Heller investigates this experience in more detail, "the internal processes of the (human) body which we hardly pay attention to in everyday life." They are based on considerations of sensory perception. In their form, the objects are reminiscent of receptor cells that have one or more openings through which the outside communicates with the inside and vice versa. This eventually could allow trauma, emotion and memories to dictate what we consider true existence. Ultimately, sensory perception is a key tool in making or breaking definitions of physical realities.
At Thomas Dane Gallery, the tour concluded with Lynda Benglis' newest works, technically the most traditional rendering of physical form of the three artists. However, over a fifty-year long career, Benglis has consistently explored using things the way they aren't normally used, and like Heller bringing our attention to systems of reference and potentially suggesting we challenge them to form new ideas.
Her bronze sculptures are reminiscent of a prehistoric ancient form with organic, lifelike 'fins' and undulating spinal columns, that also take on an alien, futuristic character- neither of which have we ever experienced yet somehow understand. Her fluorescent polyurethane shapes are starkly artificial next to the more traditional bronze medium, referencing a chemically-manufactured product that can not be mistaken for natural until the egg-shape is acknowledged. A symbol for a wholly primal, living organism, and referencing fertility and motherhood, these associations harshly contradict each other, reminding the viewer of their impositions on our basic natures and introducing a new object in its "physical" form. Where the egg forms hang on the wall, the bronze sculptures are rooted on the floor, stretching our designations of space to include additional realms.

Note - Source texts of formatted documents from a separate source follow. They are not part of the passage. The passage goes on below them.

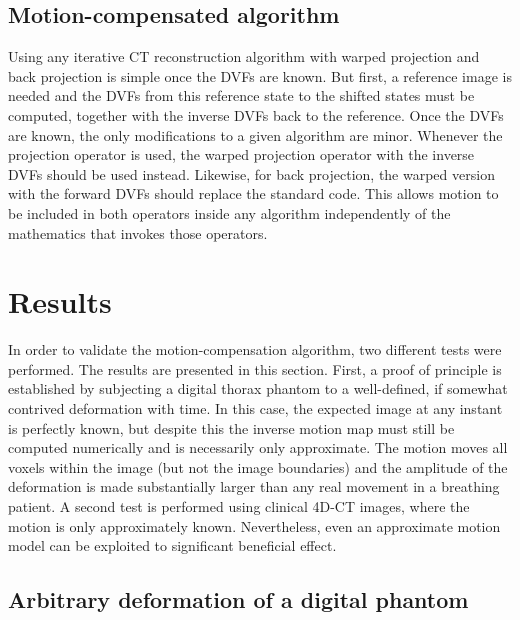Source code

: \subsection{Motion-compensated algorithm}

Using any iterative CT reconstruction algorithm with warped projection and back projection is simple once the DVFs are known.  But first, a reference image is needed and the DVFs from this reference state to the shifted states must be computed, together with the inverse DVFs back to the reference. Once the DVFs are known, the only modifications to a given algorithm are minor.  Whenever the projection operator is used, the warped projection operator with the inverse DVFs should be used instead.  Likewise, for back projection, the warped version with the forward DVFs should replace the standard code.  This allows motion to be included in both operators inside any algorithm independently of the mathematics that invokes those operators.





\section{Results}

In order to validate the motion-compensation algorithm, two different tests were performed.  The results are presented in this section.  First, a proof of principle is established by subjecting a digital thorax phantom to a well-defined, if somewhat contrived deformation with time.  In this case, the expected image at any instant is perfectly known, but despite this the inverse motion map must still be computed numerically and is necessarily only approximate.  The motion moves all voxels within the image (but not the image boundaries) and the amplitude of the deformation is made substantially larger than any real movement in a breathing patient.  A second test is performed using clinical 4D-CT images, where the motion is only approximately known.  Nevertheless, even an approximate motion model can be exploited to significant beneficial effect.



\subsection{Arbitrary deformation of a digital phantom}

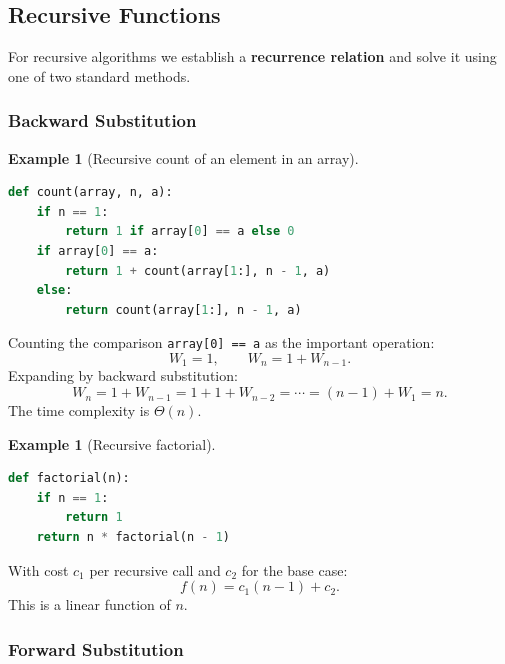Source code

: \documentclass[11pt, a4paper, notitlepage]{report}
\theoremstyle{definition}
\theoremstyle{remark}
\theoremstyle{definition}
\newtheorem{example}[theorem]{Example}
\begin{document}
\subsection{Recursive Functions}
\label{subsec:recursion}

For recursive algorithms we establish a \textbf{recurrence relation} and solve
it using one of two standard methods.

\subsubsection*{Backward Substitution}

\begin{example}[Recursive count of an element in an array]
\label{ex:count-recursive}
\leavevmode
\begin{lstlisting}[language=Python]
def count(array, n, a):
    if n == 1:
        return 1 if array[0] == a else 0
    if array[0] == a:
        return 1 + count(array[1:], n - 1, a)
    else:
        return count(array[1:], n - 1, a)
\end{lstlisting}
Counting the comparison \texttt{array[0] == a} as the important operation:
\[
  W_1 = 1, \qquad W_n = 1 + W_{n-1}.
\]
Expanding by backward substitution:
\[
  W_n = 1 + W_{n-1} = 1 + 1 + W_{n-2} = \cdots = (n-1) + W_1 = n.
\]
The time complexity is $\Theta(n)$.
\end{example}

\begin{example}[Recursive factorial]
\label{ex:factorial-recursive}
\leavevmode
\begin{lstlisting}[language=Python]
def factorial(n):
    if n == 1:
        return 1
    return n * factorial(n - 1)
\end{lstlisting}
With cost $c_1$ per recursive call and $c_2$ for the base case:
\[
  f(n) = c_1(n-1) + c_2.
\]
This is a linear function of $n$.
\end{example}

\subsubsection*{Forward Substitution}
\end{document}
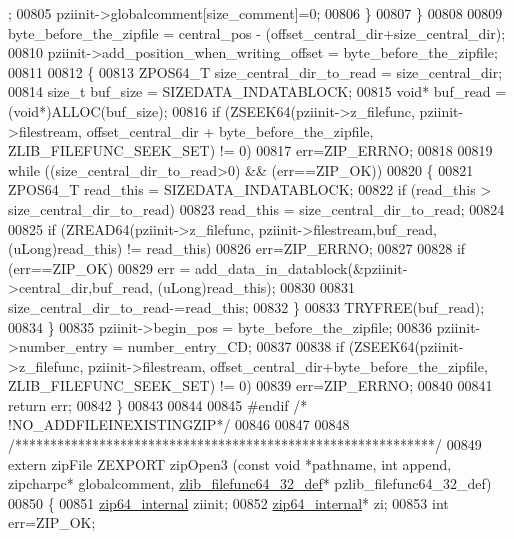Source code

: \begin{DoxyCode}
      ;
00805       pziinit->globalcomment[size\_comment]=0;
00806     \}
00807   \}
00808 
00809   byte\_before\_the\_zipfile = central\_pos - (offset\_central\_dir+size\_central\_dir);
00810   pziinit->add\_position\_when\_writing\_offset = byte\_before\_the\_zipfile;
00811 
00812   \{
00813     ZPOS64\_T size\_central\_dir\_to\_read = size\_central\_dir;
00814     \textcolor{keywordtype}{size\_t} buf\_size = SIZEDATA\_INDATABLOCK;
00815     \textcolor{keywordtype}{void}* buf\_read = (\textcolor{keywordtype}{void}*)ALLOC(buf\_size);
00816     \textcolor{keywordflow}{if} (ZSEEK64(pziinit->z\_filefunc, pziinit->filestream, offset\_central\_dir + byte\_before\_the\_zipfile, 
      ZLIB\_FILEFUNC\_SEEK\_SET) != 0)
00817       err=ZIP\_ERRNO;
00818 
00819     \textcolor{keywordflow}{while} ((size\_central\_dir\_to\_read>0) && (err==ZIP\_OK))
00820     \{
00821       ZPOS64\_T read\_this = SIZEDATA\_INDATABLOCK;
00822       \textcolor{keywordflow}{if} (read\_this > size\_central\_dir\_to\_read)
00823         read\_this = size\_central\_dir\_to\_read;
00824 
00825       \textcolor{keywordflow}{if} (ZREAD64(pziinit->z\_filefunc, pziinit->filestream,buf\_read,(uLong)read\_this) != read\_this)
00826         err=ZIP\_ERRNO;
00827 
00828       \textcolor{keywordflow}{if} (err==ZIP\_OK)
00829         err = add\_data\_in\_datablock(&pziinit->central\_dir,buf\_read, (uLong)read\_this);
00830 
00831       size\_central\_dir\_to\_read-=read\_this;
00832     \}
00833     TRYFREE(buf\_read);
00834   \}
00835   pziinit->begin\_pos = byte\_before\_the\_zipfile;
00836   pziinit->number\_entry = number\_entry\_CD;
00837 
00838   \textcolor{keywordflow}{if} (ZSEEK64(pziinit->z\_filefunc, pziinit->filestream, offset\_central\_dir+byte\_before\_the\_zipfile,
      ZLIB\_FILEFUNC\_SEEK\_SET) != 0)
00839     err=ZIP\_ERRNO;
00840 
00841   \textcolor{keywordflow}{return} err;
00842 \}
00843 
00844 
00845 \textcolor{preprocessor}{#endif }\textcolor{comment}{/* !NO\_ADDFILEINEXISTINGZIP*/}\textcolor{preprocessor}{}
00846 
00847 
00848 \textcolor{comment}{/************************************************************/}
00849 \textcolor{keyword}{extern} zipFile ZEXPORT zipOpen3 (\textcolor{keyword}{const} \textcolor{keywordtype}{void} *pathname, \textcolor{keywordtype}{int} append, zipcharpc* globalcomment, 
      \hyperlink{structzlib__filefunc64__32__def__s}{zlib\_filefunc64\_32\_def}* pzlib\_filefunc64\_32\_def)
00850 \{
00851     \hyperlink{structzip64__internal}{zip64\_internal} ziinit;
00852     \hyperlink{structzip64__internal}{zip64\_internal}* zi;
00853     \textcolor{keywordtype}{int} err=ZIP\_OK;

\end{DoxyCode}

Crucially as it relates to the themes that run through the selection of galleries, Benglis approach to making reflects a core component of her overall practice and personal ethos. Benglis begins by sculpting with clay to develop her forms, before casting these ceramics in bronze. The process is described as a dance, inherently physical and active, allowing the artist's production to be driven by choice movements and ultimately, where these movements have come from. This type of inspiration/reaction is known as proprioception, or kinaesthesia, and specifically refers to the conscious and unconscious awareness of the body through sensations.
It is an important contributor to how Benglis' process of making creates physical form, but also expands prior notions to include the unconscious, or non physical, as part of the physical's makeup as Heller suggested. Between Opie, Heller, and Benglis, the day concluded with significantly more open minds surrounding ideas of physicality and how our realities have the power to evolve.